Copy, from the material below, each line where "template" shows up.

################

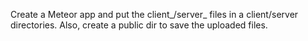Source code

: Create a Meteor app and put the client_/server_ files in a client/server directories. Also, create a public dir to save the uploaded files.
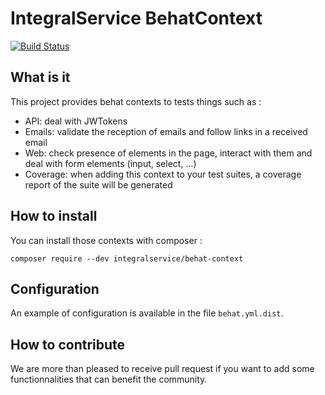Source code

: # IntegralService BehatContext

[![Build Status](https://travis-ci.com/IntegralService/BehatContext.svg?branch=master)](https://travis-ci.com/IntegralService/BehatContext)

## What is it

This project provides behat contexts to tests things such as :
  - API: deal with JWTokens
  - Emails: validate the reception of emails and follow links in a received email
  - Web: check presence of elements in the page, interact with them and deal with form elements (input, select, ...)
  - Coverage: when adding this context to your test suites, a coverage report of the suite will be generated

## How to install

You can install those contexts with composer :

`composer require --dev integralservice/behat-context`

## Configuration

An example of configuration is available in the file `behat.yml.dist`.


## How to contribute

We are more than pleased to receive pull request if you want to add some functionnalities
that can benefit the community.
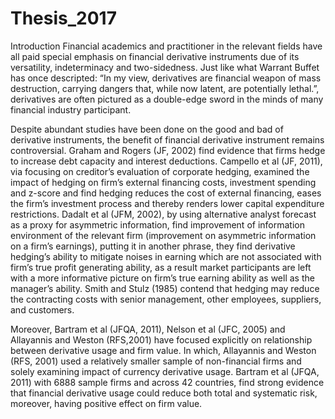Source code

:# Thesis_2017
Introduction 
Financial academics and practitioner in the relevant fields have all paid special emphasis on 
financial derivative instruments due of its versatility, indeterminacy and two-sidedness.
Just like what Warrant Buffet has once descripted: “In my view, derivatives are financial 
weapon of mass destruction, carrying dangers that, while now latent, are potentially 
lethal.”, derivatives are often pictured as a double-edge sword in the minds of many 
financial industry participant.

Despite abundant studies have been done on the good and bad of derivative instruments, the 
benefit of financial derivative instrument remains controversial. Graham and Rogers (JF, 
2002) find evidence that firms hedge to increase debt capacity and interest deductions. 
Campello et al (JF, 2011), via focusing on creditor’s evaluation of corporate hedging, 
examined the impact of hedging on firm’s external financing costs, investment spending 
and z-score and find hedging reduces the cost of external financing, eases the firm’s 
investment process and thereby renders lower capital expenditure restrictions. Dadalt et al 
(JFM, 2002), by using alternative analyst forecast as a proxy for asymmetric information, 
find improvement of information environment of the relevant firm (improvement on 
asymmetric information on a firm’s earnings), putting it in another phrase, they find 
derivative hedging’s ability to mitigate noises in earning which are not associated with 
firm’s true profit generating ability, as a result market participants are left with a more 
informative picture on firm’s true earning ability as well as the manager’s ability. Smith 
and Stulz (1985) contend that hedging may reduce the contracting costs with senior 
management, other employees, suppliers, and customers.

Moreover, Bartram et al (JFQA, 2011), Nelson et al (JFC, 2005) and Allayannis and 
Weston (RFS,2001) have focused explicitly on relationship between derivative usage and 
firm value. In which, Allayannis and Weston (RFS, 2001) used a relatively smaller sample 
of non-financial firms and solely examining impact of currency derivative usage. Bartram 
et al (JFQA, 2011) with 6888 sample firms and across 42 countries, find strong evidence 
that financial derivative usage could reduce both total and systematic risk, moreover, 
having positive effect on firm value.
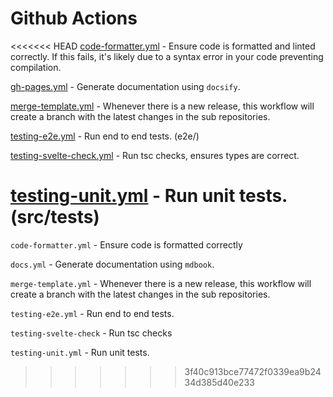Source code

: # Github Actions

<<<<<<< HEAD
[code-formatter.yml](https://github.com/tsaxking/sveltekit-template/tree/main/.github/workflows/code-formatter.yml) - Ensure code is formatted and linted correctly. If this fails, it's likely due to a syntax error in your code preventing compilation.

[gh-pages.yml](https://github.com/tsaxking/sveltekit-template/tree/main/.github/workflows/gh-pages.yml) - Generate documentation using `docsify`.

[merge-template.yml](https://github.com/tsaxking/sveltekit-template/tree/main/.github/workflows/merge-template.yml) - Whenever there is a new release, this workflow will create a branch with the latest changes in the sub repositories.

[testing-e2e.yml](https://github.com/tsaxking/sveltekit-template/tree/main/.github/workflows/testing-e2e.yml) - Run end to end tests. (e2e/)

[testing-svelte-check.yml](https://github.com/tsaxking/sveltekit-template/tree/main/.github/workflows/testing-svelte-check.yml) - Run tsc checks, ensures types are correct.

# [testing-unit.yml](https://github.com/tsaxking/sveltekit-template/tree/main/.github/workflows/testing-unit.yml) - Run unit tests. (src/tests)

`code-formatter.yml` - Ensure code is formatted correctly

`docs.yml` - Generate documentation using `mdbook`.

`merge-template.yml` - Whenever there is a new release, this workflow will create a branch with the latest changes in the sub repositories.

`testing-e2e.yml` - Run end to end tests.

`testing-svelte-check` - Run tsc checks

`testing-unit.yml` - Run unit tests.

> > > > > > > 3f40c913bce77472f0339ea9b2434d385d40e233
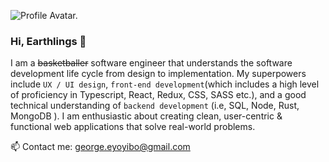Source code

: ![Profile Avatar.](https://res.cloudinary.com/dmrcpqdkd/image/upload/v1596056305/profile-avatar_qpkfs4.png)

### Hi, Earthlings 👋

I am a ~~basketballer~~ software engineer that understands the software development life cycle from design to implementation. My superpowers include `UX / UI design`, `front-end development`(which includes a high level of proficiency in Typescript, React, Redux, CSS, SASS etc.), and a good technical understanding of `backend development` (i.e, SQL, Node, Rust, MongoDB ). I am enthusiastic about creating clean, user-centric & functional web applications that solve real-world problems.

📫 Contact me: george.eyoyibo@gmail.com

<!--
**george-misan/george-misan** is a ✨ _special_ ✨ repository because its `README.md` (this file) appears on your GitHub profile.

Here are some ideas to get you started:

- 🔭 I’m currently working on ...
- 🌱 I’m currently learning ...
- 👯 I’m looking to collaborate on ...
- 🤔 I’m looking for help with ...
- 💬 Ask me about ...
- 📫 How to reach me: ...
- 😄 Pronouns: ...
- ⚡ Fun fact: ...
-->
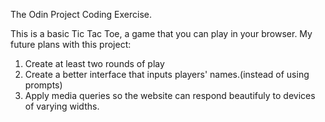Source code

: The Odin Project Coding Exercise.

This is a basic Tic Tac Toe, a game that you can play in your browser. My future plans with this project:

1) Create at least two rounds of play
2) Create a better interface that inputs players' names.(instead of using prompts)
3) Apply media queries so the website can respond beautifuly to devices of varying widths.

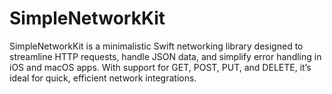 # SimpleNetworkKit
SimpleNetworkKit is a minimalistic Swift networking library designed to streamline HTTP requests, handle JSON data, and simplify error handling in iOS and macOS apps. With support for GET, POST, PUT, and DELETE, it’s ideal for quick, efficient network integrations.
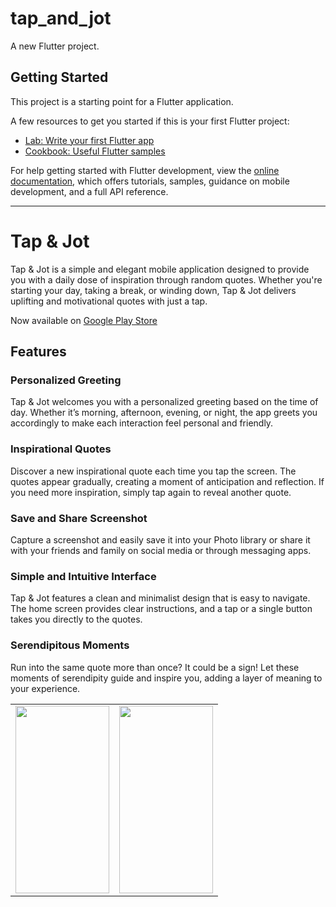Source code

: # tap_and_jot

A new Flutter project.

## Getting Started

This project is a starting point for a Flutter application.

A few resources to get you started if this is your first Flutter project:

- [Lab: Write your first Flutter app](https://docs.flutter.dev/get-started/codelab)
- [Cookbook: Useful Flutter samples](https://docs.flutter.dev/cookbook)

For help getting started with Flutter development, view the
[online documentation](https://docs.flutter.dev/), which offers tutorials,
samples, guidance on mobile development, and a full API reference.

---

# Tap & Jot

Tap & Jot is a simple and elegant mobile application designed to provide you with a daily dose of inspiration through random quotes. Whether you're starting your day, taking a break, or winding down, Tap & Jot delivers uplifting and motivational quotes with just a tap.

Now available on [Google Play Store](https://play.google.com/store/apps/details?id=com.nisiazza.tap_and_jot)

## Features

### Personalized Greeting

Tap & Jot welcomes you with a personalized greeting based on the time of day. Whether it’s morning, afternoon, evening, or night, the app greets you accordingly to make each interaction feel personal and friendly.

### Inspirational Quotes

Discover a new inspirational quote each time you tap the screen. The quotes appear gradually, creating a moment of anticipation and reflection. If you need more inspiration, simply tap again to reveal another quote.

### Save and Share Screenshot

Capture a screenshot and easily save it into your Photo library or share it with your friends and family on social media or through messaging apps.

### Simple and Intuitive Interface

Tap & Jot features a clean and minimalist design that is easy to navigate. The home screen provides clear instructions, and a tap or a single button takes you directly to the quotes.

### Serendipitous Moments

Run into the same quote more than once? It could be a sign! Let these moments of serendipity guide and inspire you, adding a layer of meaning to your experience.

<table>
  <tr>
    <td><img src=https://github.com/nisidazza/tap_and_jot/assets/13388161/e23965c6-68d3-42d8-b394-9e91556c01cb width=150 height=300/></td>
    <td><img src=https://github.com/nisidazza/tap_and_jot/assets/13388161/20a5d462-2dbd-4039-8d05-eac71c3727e2 width=150 height=300/></td>
  </tr>
</table>
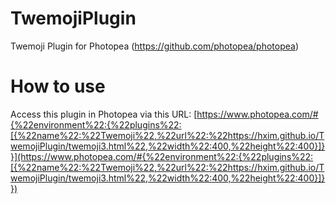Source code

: # TwemojiPlugin
Twemoji Plugin for Photopea (https://github.com/photopea/photopea)
# How to use
Access this plugin in Photopea via this URL:
[https://www.photopea.com/#{%22environment%22:{%22plugins%22:[{%22name%22:%22Twemoji%22,%22url%22:%22https://hxim.github.io/TwemojiPlugin/twemoji3.html%22,%22width%22:400,%22height%22:400}]}}](https://www.photopea.com/#{%22environment%22:{%22plugins%22:[{%22name%22:%22Twemoji%22,%22url%22:%22https://hxim.github.io/TwemojiPlugin/twemoji3.html%22,%22width%22:400,%22height%22:400}]}})
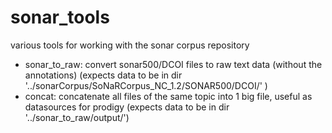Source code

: # sonar_tools
various tools for working with the sonar corpus repository

- sonar_to_raw: convert sonar500/DCOI files to raw text data (without the annotations) (expects data to be in dir '../sonarCorpus/SoNaRCorpus_NC_1.2/SONAR500/DCOI/' )
- concat: concatenate all files of the same topic into 1 big file, useful as datasources for prodigy (expects data to be in dir '../sonar_to_raw/output/')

################

Reply |
[code-formatter.yml](https://github.com/tsaxking/sveltekit-template/tree/main/.github/workflows/code-formatter.yml) - Ensure code is formatted and linted correctly. If this fails, it's likely due to a syntax error in your code preventing compilation.
[gh-pages.yml](https://github.com/tsaxking/sveltekit-template/tree/main/.github/workflows/gh-pages.yml) - Generate documentation using `docsify`.
[merge-template.yml](https://github.com/tsaxking/sveltekit-template/tree/main/.github/workflows/merge-template.yml) - Whenever there is a new release, this workflow will create a branch with the latest changes in the sub repositories.
[testing-e2e.yml](https://github.com/tsaxking/sveltekit-template/tree/main/.github/workflows/testing-e2e.yml) - Run end to end tests. (e2e/)
[testing-svelte-check.yml](https://github.com/tsaxking/sveltekit-template/tree/main/.github/workflows/testing-svelte-check.yml) - Run tsc checks, ensures types are correct.
# [testing-unit.yml](https://github.com/tsaxking/sveltekit-template/tree/main/.github/workflows/testing-unit.yml) - Run unit tests. (src/tests)
`merge-template.yml` - Whenever there is a new release, this workflow will create a branch with the latest changes in the sub repositories.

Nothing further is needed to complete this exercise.